India's soon-to-be enforced Digital Personal Data Protection Act seeks to balance individual privacy and the country's emerging digital economy.

India’s government recently notified the rules under the DPDPA, introducing a phased implementation period. The Data Protection Board of India, the enforcement body under the DPDPA, is constituted immediately upon the notification of these rules, initiating the appointment process to determine its members.

Unlike global data laws, the DPDPA only applies to digital personal data, excluding non-digital personal data unless subsequently digitized. Perhaps inspired by Singapore's Personal Data Protection Act, the DPDPA creates a broad exception for personal data made public either by an individual or a law. Contrary to the EU General Data Protection Regulation, the act does not exclude processing pursuant to journalistic purposes from its scope.

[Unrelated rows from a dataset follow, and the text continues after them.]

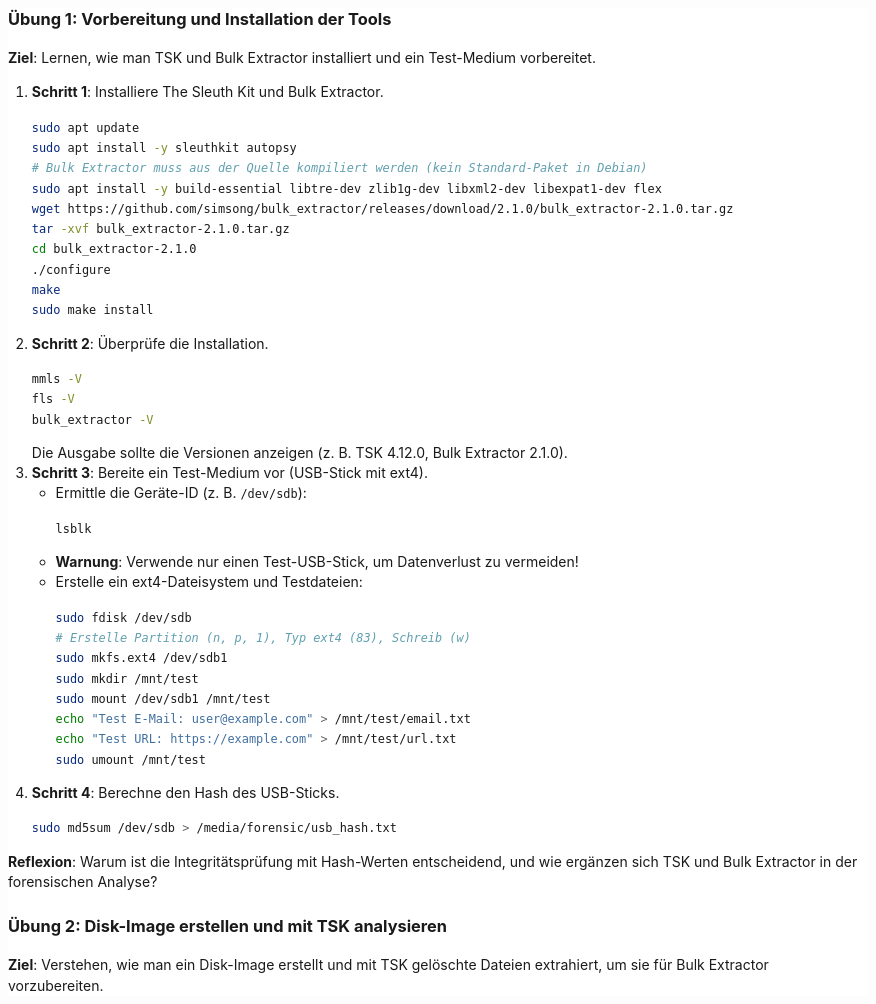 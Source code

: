 ### Übung 1: Vorbereitung und Installation der Tools
**Ziel**: Lernen, wie man TSK und Bulk Extractor installiert und ein Test-Medium vorbereitet.

1. **Schritt 1**: Installiere The Sleuth Kit und Bulk Extractor.
   ```bash
   sudo apt update
   sudo apt install -y sleuthkit autopsy
   # Bulk Extractor muss aus der Quelle kompiliert werden (kein Standard-Paket in Debian)
   sudo apt install -y build-essential libtre-dev zlib1g-dev libxml2-dev libexpat1-dev flex
   wget https://github.com/simsong/bulk_extractor/releases/download/2.1.0/bulk_extractor-2.1.0.tar.gz
   tar -xvf bulk_extractor-2.1.0.tar.gz
   cd bulk_extractor-2.1.0
   ./configure
   make
   sudo make install
   ```
2. **Schritt 2**: Überprüfe die Installation.
   ```bash
   mmls -V
   fls -V
   bulk_extractor -V
   ```
   Die Ausgabe sollte die Versionen anzeigen (z. B. TSK 4.12.0, Bulk Extractor 2.1.0).
3. **Schritt 3**: Bereite ein Test-Medium vor (USB-Stick mit ext4).
   - Ermittle die Geräte-ID (z. B. `/dev/sdb`):
     ```bash
     lsblk
     ```
   - **Warnung**: Verwende nur einen Test-USB-Stick, um Datenverlust zu vermeiden!
   - Erstelle ein ext4-Dateisystem und Testdateien:
     ```bash
     sudo fdisk /dev/sdb
     # Erstelle Partition (n, p, 1), Typ ext4 (83), Schreib (w)
     sudo mkfs.ext4 /dev/sdb1
     sudo mkdir /mnt/test
     sudo mount /dev/sdb1 /mnt/test
     echo "Test E-Mail: user@example.com" > /mnt/test/email.txt
     echo "Test URL: https://example.com" > /mnt/test/url.txt
     sudo umount /mnt/test
     ```
4. **Schritt 4**: Berechne den Hash des USB-Sticks.
   ```bash
   sudo md5sum /dev/sdb > /media/forensic/usb_hash.txt
   ```

**Reflexion**: Warum ist die Integritätsprüfung mit Hash-Werten entscheidend, und wie ergänzen sich TSK und Bulk Extractor in der forensischen Analyse?

### Übung 2: Disk-Image erstellen und mit TSK analysieren
**Ziel**: Verstehen, wie man ein Disk-Image erstellt und mit TSK gelöschte Dateien extrahiert, um sie für Bulk Extractor vorzubereiten.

The DPDPA treats all personal data uniformly without imposing heightened obligations for sensitive personal data. Entities that determine the means and purposes of processing personal data are termed "data fiduciaries," instead of "data controllers." Individuals identifiable by or in relation to any data are termed "data principals," rather than "data subjects" — implying a fiduciary relationship of trust in India's digital economy. Notably, in relation to children and persons with disabilities, the act includes parents or lawful guardians under its definition of data principals, raising questions on how overlapping rights between such data principals may be reconciled.